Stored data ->
# # # # #

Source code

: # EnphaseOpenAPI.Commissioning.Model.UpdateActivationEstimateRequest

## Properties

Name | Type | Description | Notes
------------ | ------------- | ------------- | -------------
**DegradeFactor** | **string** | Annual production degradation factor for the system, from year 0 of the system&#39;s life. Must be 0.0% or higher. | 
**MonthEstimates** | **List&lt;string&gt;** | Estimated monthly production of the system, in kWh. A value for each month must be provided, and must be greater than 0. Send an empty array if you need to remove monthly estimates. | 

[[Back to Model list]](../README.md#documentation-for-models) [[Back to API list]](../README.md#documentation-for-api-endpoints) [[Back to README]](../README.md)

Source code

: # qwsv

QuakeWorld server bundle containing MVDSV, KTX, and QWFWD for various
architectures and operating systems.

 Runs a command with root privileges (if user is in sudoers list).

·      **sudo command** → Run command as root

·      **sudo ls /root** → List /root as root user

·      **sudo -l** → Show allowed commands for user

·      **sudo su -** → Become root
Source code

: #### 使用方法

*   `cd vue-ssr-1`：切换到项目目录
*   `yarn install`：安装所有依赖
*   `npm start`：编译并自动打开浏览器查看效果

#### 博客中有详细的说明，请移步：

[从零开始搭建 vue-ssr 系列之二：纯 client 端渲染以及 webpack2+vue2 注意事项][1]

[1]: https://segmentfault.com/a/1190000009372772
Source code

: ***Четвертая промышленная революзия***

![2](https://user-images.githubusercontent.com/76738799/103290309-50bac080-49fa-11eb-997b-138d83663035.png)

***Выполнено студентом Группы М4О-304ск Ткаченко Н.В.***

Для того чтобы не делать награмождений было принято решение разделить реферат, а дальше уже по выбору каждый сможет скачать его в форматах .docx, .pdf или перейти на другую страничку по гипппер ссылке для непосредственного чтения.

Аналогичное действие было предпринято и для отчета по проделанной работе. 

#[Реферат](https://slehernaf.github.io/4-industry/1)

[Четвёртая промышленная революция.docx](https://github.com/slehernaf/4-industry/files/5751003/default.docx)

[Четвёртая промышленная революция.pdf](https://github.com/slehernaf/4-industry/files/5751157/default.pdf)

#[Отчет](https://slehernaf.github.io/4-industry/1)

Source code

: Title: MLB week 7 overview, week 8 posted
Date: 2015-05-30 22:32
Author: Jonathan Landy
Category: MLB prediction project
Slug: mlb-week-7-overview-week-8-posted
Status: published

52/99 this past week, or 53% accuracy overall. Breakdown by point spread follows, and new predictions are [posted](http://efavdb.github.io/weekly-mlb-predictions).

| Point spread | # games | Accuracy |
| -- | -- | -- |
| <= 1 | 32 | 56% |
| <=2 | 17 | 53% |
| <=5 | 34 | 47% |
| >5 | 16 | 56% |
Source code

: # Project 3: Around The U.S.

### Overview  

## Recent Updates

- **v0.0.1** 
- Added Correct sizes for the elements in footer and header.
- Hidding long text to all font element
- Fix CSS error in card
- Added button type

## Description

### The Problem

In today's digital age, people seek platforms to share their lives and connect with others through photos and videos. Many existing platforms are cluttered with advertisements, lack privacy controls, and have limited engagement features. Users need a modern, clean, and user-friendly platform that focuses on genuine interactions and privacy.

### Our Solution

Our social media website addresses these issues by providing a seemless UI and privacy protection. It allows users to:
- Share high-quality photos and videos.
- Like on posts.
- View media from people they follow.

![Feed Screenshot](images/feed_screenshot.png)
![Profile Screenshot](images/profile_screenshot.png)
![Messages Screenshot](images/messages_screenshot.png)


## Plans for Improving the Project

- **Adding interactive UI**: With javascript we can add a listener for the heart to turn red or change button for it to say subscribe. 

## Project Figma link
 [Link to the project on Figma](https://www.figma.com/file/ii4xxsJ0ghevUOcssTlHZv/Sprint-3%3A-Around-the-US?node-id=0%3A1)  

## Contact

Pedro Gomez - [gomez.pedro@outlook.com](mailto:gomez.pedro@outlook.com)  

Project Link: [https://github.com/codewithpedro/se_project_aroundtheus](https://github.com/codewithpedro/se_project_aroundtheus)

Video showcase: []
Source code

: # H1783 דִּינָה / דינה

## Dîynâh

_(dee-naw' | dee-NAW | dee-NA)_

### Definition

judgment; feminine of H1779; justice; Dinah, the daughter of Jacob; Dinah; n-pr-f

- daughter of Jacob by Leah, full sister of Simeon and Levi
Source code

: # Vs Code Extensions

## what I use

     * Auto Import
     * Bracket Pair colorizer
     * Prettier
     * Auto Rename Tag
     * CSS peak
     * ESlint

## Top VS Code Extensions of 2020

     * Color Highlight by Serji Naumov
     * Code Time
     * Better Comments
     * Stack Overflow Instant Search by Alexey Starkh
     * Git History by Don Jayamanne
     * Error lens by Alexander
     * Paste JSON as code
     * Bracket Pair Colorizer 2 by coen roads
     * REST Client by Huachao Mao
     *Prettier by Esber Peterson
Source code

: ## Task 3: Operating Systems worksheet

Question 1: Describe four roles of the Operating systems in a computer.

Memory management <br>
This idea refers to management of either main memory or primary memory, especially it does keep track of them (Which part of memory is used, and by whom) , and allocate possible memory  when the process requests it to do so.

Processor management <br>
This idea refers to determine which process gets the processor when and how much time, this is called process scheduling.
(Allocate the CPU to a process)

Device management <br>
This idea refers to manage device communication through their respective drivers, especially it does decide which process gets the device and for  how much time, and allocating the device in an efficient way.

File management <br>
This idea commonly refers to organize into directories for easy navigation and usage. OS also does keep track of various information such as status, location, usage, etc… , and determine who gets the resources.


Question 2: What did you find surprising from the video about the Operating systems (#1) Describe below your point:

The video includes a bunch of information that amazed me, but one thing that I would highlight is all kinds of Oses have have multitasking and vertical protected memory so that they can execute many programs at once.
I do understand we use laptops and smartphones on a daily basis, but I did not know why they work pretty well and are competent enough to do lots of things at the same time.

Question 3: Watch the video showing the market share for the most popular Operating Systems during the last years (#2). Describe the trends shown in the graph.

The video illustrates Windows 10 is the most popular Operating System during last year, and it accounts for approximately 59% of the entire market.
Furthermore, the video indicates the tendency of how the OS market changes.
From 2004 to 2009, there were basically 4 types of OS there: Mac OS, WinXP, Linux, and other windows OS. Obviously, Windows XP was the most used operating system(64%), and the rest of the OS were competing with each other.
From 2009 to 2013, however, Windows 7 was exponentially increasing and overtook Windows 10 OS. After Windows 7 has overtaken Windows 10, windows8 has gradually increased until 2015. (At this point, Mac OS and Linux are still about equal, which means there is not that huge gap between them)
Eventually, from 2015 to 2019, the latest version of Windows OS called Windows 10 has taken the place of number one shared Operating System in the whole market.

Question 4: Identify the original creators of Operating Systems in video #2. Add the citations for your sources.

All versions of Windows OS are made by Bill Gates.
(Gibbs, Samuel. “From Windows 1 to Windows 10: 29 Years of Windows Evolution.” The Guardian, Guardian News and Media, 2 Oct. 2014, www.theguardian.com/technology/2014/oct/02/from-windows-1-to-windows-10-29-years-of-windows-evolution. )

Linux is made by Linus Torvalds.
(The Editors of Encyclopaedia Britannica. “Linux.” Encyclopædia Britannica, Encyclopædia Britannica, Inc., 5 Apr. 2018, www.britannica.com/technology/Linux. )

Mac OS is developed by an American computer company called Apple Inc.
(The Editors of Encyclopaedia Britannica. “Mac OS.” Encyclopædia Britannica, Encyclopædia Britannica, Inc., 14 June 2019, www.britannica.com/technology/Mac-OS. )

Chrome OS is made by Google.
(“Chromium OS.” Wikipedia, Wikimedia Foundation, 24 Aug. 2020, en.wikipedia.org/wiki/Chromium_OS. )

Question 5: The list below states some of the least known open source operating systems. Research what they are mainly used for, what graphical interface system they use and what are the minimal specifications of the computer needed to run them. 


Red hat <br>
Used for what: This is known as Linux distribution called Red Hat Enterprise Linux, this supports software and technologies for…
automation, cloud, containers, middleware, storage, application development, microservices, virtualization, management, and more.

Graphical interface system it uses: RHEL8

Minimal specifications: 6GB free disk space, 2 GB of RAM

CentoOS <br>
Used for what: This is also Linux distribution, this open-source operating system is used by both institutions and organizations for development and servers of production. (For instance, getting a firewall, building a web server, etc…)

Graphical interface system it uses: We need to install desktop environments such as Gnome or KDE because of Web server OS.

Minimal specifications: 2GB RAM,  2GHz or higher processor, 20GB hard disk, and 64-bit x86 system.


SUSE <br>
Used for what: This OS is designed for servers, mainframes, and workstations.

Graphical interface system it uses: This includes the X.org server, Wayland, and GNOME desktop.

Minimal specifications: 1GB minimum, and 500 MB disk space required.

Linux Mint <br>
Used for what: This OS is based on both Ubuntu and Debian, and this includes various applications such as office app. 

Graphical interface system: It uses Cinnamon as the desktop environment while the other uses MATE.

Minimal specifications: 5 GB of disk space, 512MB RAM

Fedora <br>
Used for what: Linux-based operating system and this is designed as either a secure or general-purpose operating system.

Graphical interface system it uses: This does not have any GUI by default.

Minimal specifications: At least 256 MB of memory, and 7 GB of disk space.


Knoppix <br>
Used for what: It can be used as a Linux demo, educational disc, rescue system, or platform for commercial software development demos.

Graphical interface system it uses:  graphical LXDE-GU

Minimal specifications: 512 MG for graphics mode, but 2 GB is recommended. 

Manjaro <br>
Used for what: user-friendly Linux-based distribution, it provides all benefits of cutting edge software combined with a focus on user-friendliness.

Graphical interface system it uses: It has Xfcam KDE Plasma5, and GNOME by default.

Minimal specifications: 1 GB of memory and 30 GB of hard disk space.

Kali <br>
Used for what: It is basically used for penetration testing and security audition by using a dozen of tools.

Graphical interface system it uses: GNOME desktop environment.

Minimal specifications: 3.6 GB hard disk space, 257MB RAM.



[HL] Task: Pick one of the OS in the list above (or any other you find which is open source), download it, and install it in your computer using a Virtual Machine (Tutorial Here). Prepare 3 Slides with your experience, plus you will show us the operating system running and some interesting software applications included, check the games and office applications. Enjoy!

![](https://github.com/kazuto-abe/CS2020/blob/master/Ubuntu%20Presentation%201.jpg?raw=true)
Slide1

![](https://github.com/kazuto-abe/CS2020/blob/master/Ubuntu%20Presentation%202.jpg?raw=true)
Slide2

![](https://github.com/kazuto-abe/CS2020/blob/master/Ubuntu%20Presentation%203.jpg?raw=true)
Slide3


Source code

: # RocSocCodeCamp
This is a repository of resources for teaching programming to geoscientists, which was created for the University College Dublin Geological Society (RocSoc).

# # # # #

TASK GOAL ->
Check the lines above and copy each one that includes "much".

ANSWER BELOW ->
This idea refers to determine which process gets the processor when and how much time, this is called process scheduling.
This idea refers to manage device communication through their respective drivers, especially it does decide which process gets the device and for  how much time, and allocating the device in an efficient way.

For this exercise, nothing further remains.